──────── Data supplied ────────

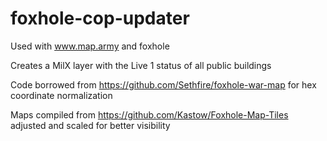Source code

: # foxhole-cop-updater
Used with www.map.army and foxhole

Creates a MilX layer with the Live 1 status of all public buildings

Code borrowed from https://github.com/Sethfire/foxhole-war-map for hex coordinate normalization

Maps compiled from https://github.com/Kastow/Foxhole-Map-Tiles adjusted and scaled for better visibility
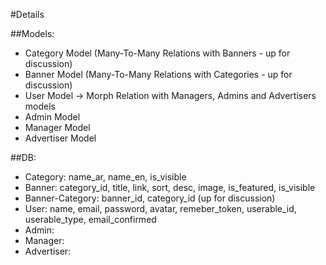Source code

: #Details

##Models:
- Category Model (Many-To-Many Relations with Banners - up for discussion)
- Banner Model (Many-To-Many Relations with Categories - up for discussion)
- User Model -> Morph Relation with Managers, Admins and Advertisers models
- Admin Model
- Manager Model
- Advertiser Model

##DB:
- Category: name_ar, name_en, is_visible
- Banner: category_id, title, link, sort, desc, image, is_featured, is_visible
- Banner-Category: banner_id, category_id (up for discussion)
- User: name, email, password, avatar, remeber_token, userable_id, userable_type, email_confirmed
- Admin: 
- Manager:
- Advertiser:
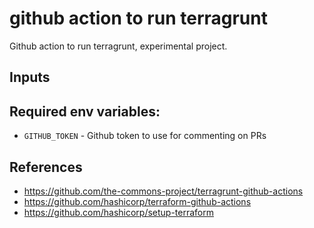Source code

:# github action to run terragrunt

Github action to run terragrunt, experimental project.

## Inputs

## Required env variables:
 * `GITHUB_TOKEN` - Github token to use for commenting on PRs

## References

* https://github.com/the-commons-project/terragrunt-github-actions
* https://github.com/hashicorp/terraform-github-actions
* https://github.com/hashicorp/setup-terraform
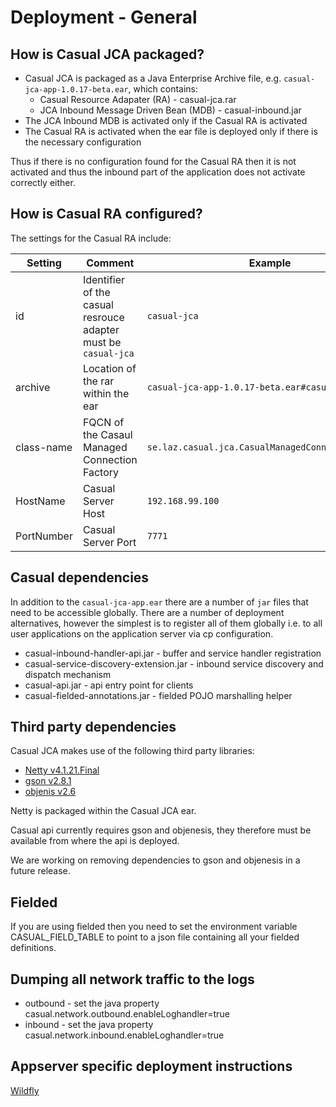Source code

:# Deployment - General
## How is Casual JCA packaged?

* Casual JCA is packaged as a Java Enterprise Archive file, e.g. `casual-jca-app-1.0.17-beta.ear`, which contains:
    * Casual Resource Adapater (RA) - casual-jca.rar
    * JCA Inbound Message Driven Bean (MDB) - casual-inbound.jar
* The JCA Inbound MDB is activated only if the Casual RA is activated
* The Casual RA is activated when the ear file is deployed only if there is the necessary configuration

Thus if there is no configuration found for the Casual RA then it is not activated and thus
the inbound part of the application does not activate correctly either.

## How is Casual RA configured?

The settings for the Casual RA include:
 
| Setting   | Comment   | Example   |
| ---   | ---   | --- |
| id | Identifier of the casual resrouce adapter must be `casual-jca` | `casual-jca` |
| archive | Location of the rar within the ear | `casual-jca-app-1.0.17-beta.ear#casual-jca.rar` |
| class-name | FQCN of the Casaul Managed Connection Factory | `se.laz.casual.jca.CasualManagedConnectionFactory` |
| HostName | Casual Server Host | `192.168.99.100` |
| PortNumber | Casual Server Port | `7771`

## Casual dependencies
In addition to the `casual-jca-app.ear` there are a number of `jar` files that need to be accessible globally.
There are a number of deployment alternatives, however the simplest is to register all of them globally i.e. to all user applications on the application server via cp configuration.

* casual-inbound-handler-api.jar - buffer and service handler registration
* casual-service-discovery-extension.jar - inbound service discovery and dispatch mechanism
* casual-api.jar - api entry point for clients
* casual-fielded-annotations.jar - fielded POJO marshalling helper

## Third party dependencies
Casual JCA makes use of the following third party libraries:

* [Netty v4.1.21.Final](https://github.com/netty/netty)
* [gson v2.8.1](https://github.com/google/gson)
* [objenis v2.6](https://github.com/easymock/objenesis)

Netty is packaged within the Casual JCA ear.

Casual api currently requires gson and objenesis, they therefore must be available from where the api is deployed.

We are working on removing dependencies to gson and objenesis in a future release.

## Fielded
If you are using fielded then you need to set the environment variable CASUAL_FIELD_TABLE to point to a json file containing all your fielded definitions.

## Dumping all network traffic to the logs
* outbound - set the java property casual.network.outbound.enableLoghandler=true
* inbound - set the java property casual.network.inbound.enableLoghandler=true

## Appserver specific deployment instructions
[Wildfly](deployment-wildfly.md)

────────

▸ **Your goal**: Omit the pictures, then repeat exactly each line from the beginning of the listing through the line with "Casual JCA is".

▸ **Response to the task**:
Source code

: # foxhole-cop-updater
Used with www.map.army and foxhole

Creates a MilX layer with the Live 1 status of all public buildings

Code borrowed from https://github.com/Sethfire/foxhole-war-map for hex coordinate normalization

Maps compiled from https://github.com/Kastow/Foxhole-Map-Tiles adjusted and scaled for better visibility
Source code

: #Details

##Models:
- Category Model (Many-To-Many Relations with Banners - up for discussion)
- Banner Model (Many-To-Many Relations with Categories - up for discussion)
- User Model -> Morph Relation with Managers, Admins and Advertisers models
- Admin Model
- Manager Model
- Advertiser Model

##DB:
- Category: name_ar, name_en, is_visible
- Banner: category_id, title, link, sort, desc, image, is_featured, is_visible
- Banner-Category: banner_id, category_id (up for discussion)
- User: name, email, password, avatar, remeber_token, userable_id, userable_type, email_confirmed
- Admin: 
- Manager:
- Advertiser:
Source code

:# github action to run terragrunt

Github action to run terragrunt, experimental project.

## Inputs

## Required env variables:
 * `GITHUB_TOKEN` - Github token to use for commenting on PRs

## References

* https://github.com/the-commons-project/terragrunt-github-actions
* https://github.com/hashicorp/terraform-github-actions
* https://github.com/hashicorp/setup-terraform
Source code

:# Deployment - General
## How is Casual JCA packaged?

* Casual JCA is packaged as a Java Enterprise Archive file, e.g. `casual-jca-app-1.0.17-beta.ear`, which contains:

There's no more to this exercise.